_What you will do:_
Images are not wanted; transcribe the rest of the listing exactly.

————————

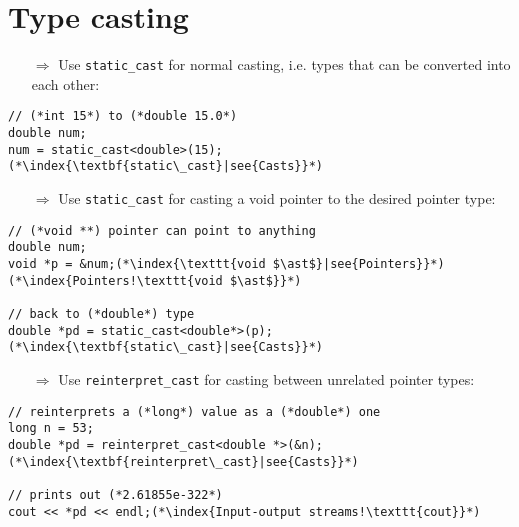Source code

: \documentclass[10pt]{article}
\begin{document}
\section{Type casting}
\small
\begin{enumerate}
\item[$\Rightarrow$] Use \texttt{static\_cast} for normal casting, i.e. types that can be converted into each other:
\end{enumerate}
\begin{lstlisting}
// (*int 15*) to (*double 15.0*)
double num;
num = static_cast<double>(15);(*\index{\textbf{static\_cast}|see{Casts}}*)
\end{lstlisting}
\begin{enumerate}
\item[$\Rightarrow$] Use \texttt{static\_cast} for casting a void pointer to the desired pointer type:
\end{enumerate}
\begin{lstlisting}
// (*void **) pointer can point to anything
double num;
void *p = &num;(*\index{\texttt{void $\ast$}|see{Pointers}}*)(*\index{Pointers!\texttt{void $\ast$}}*) 

// back to (*double*) type
double *pd = static_cast<double*>(p);(*\index{\textbf{static\_cast}|see{Casts}}*)
\end{lstlisting}
\begin{enumerate}
\item[$\Rightarrow$] Use \texttt{reinterpret\_cast} for casting between unrelated pointer types:
\end{enumerate}
\begin{lstlisting}
// reinterprets a (*long*) value as a (*double*) one
long n = 53;
double *pd = reinterpret_cast<double *>(&n);(*\index{\textbf{reinterpret\_cast}|see{Casts}}*)

// prints out (*2.61855e-322*)
cout << *pd << endl;(*\index{Input-output streams!\texttt{cout}}*)

\end{lstlisting}
%
%
\end{document}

————————

_Solution for this exercise:_
Source code

: \documentclass[10pt]{article}
\begin{document}
\section{Type casting}
\small
\begin{enumerate}
\item[$\Rightarrow$] Use \texttt{static\_cast} for normal casting, i.e. types that can be converted into each other:
\end{enumerate}
\begin{lstlisting}
// (*int 15*) to (*double 15.0*)
double num;
num = static_cast<double>(15);(*\index{\textbf{static\_cast}|see{Casts}}*)
\end{lstlisting}
\begin{enumerate}
\item[$\Rightarrow$] Use \texttt{static\_cast} for casting a void pointer to the desired pointer type:
\end{enumerate}
\begin{lstlisting}
// (*void **) pointer can point to anything
double num;
void *p = &num;(*\index{\texttt{void $\ast$}|see{Pointers}}*)(*\index{Pointers!\texttt{void $\ast$}}*) 

// back to (*double*) type
double *pd = static_cast<double*>(p);(*\index{\textbf{static\_cast}|see{Casts}}*)
\end{lstlisting}
\begin{enumerate}
\item[$\Rightarrow$] Use \texttt{reinterpret\_cast} for casting between unrelated pointer types:
\end{enumerate}
\begin{lstlisting}
// reinterprets a (*long*) value as a (*double*) one
long n = 53;
double *pd = reinterpret_cast<double *>(&n);(*\index{\textbf{reinterpret\_cast}|see{Casts}}*)

// prints out (*2.61855e-322*)
cout << *pd << endl;(*\index{Input-output streams!\texttt{cout}}*)

\end{lstlisting}
%
%
\end{document}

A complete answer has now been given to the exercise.